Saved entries

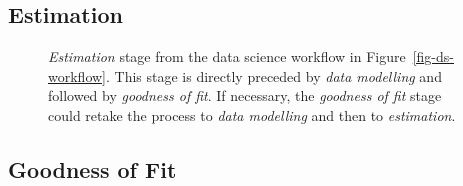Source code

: \documentclass[
  letterpaper,
  DIV=11,
  numbers=noendperiod]{scrreprt}
\begin{document}
\subsection{Estimation}\label{sec-ds-workflow-estimation}

\begin{figure}


\caption{\label{fig-ds-workflow-estimation}\emph{Estimation} stage from
the data science workflow in Figure~\ref{fig-ds-workflow}. This stage is
directly preceded by \emph{data modelling} and followed by
\emph{goodness of fit}. If necessary, the \emph{goodness of fit} stage
could retake the process to \emph{data modelling} and then to
\emph{estimation}.}

\end{figure}%

\subsection{Goodness of Fit}\label{sec-ds-workflow-goodness-of-it}
\end{document}
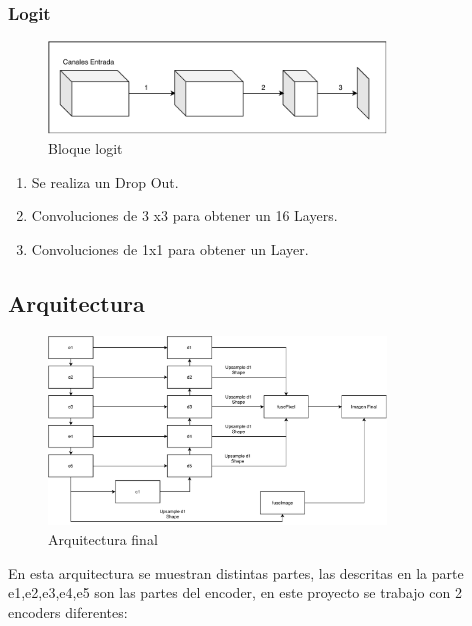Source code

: \subsubsection{Logit}
\begin{figure}[H]
    \centering
    \includegraphics[width = 0.8\textwidth]{images/blocks/logitv2.pdf}
    \caption{Bloque logit}
    \label{fig:my_label}
\end{figure}{}
\begin{enumerate}
    \item Se realiza un Drop Out.
    \item Convoluciones de 3 x3 para obtener un 16 \gls{Layer}s.
    \item Convoluciones de 1x1 para obtener un \gls{Layer}.
\end{enumerate}{}
\subsection{Arquitectura}
\label{Sec:RedPropuesta}
\begin{figure}[H]
    \centering
    \includegraphics[width=0.8\textwidth]{images/blocks/arquitecturared.pdf}
    \caption{Arquitectura final}
    \label{fig:my_label}
\end{figure}

En esta arquitectura se muestran distintas partes, las descritas en la parte e1,e2,e3,e4,e5  son las partes del encoder, en este proyecto se trabajo con 2 encoders diferentes:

• **YOUR INSTRUCTIONS**: Each record is to be written out exactly. No picture goes in.

• **RESPONSE TO THE TASK**:
Source code

: \documentclass[
  letterpaper,
  DIV=11,
  numbers=noendperiod]{scrreprt}
\begin{document}
\subsection{Estimation}\label{sec-ds-workflow-estimation}

\begin{figure}


\caption{\label{fig-ds-workflow-estimation}\emph{Estimation} stage from
the data science workflow in Figure~\ref{fig-ds-workflow}. This stage is
directly preceded by \emph{data modelling} and followed by
\emph{goodness of fit}. If necessary, the \emph{goodness of fit} stage
could retake the process to \emph{data modelling} and then to
\emph{estimation}.}

\end{figure}%

\subsection{Goodness of Fit}\label{sec-ds-workflow-goodness-of-it}
\end{document}
Source code

: \subsubsection{Logit}
\begin{figure}[H]
    \centering
    \includegraphics[width = 0.8\textwidth]{images/blocks/logitv2.pdf}
    \caption{Bloque logit}
    \label{fig:my_label}
\end{figure}{}
\begin{enumerate}
    \item Se realiza un Drop Out.
    \item Convoluciones de 3 x3 para obtener un 16 \gls{Layer}s.
    \item Convoluciones de 1x1 para obtener un \gls{Layer}.
\end{enumerate}{}
\subsection{Arquitectura}
\label{Sec:RedPropuesta}
\begin{figure}[H]
    \centering
    \includegraphics[width=0.8\textwidth]{images/blocks/arquitecturared.pdf}
    \caption{Arquitectura final}
    \label{fig:my_label}
\end{figure}

En esta arquitectura se muestran distintas partes, las descritas en la parte e1,e2,e3,e4,e5  son las partes del encoder, en este proyecto se trabajo con 2 encoders diferentes:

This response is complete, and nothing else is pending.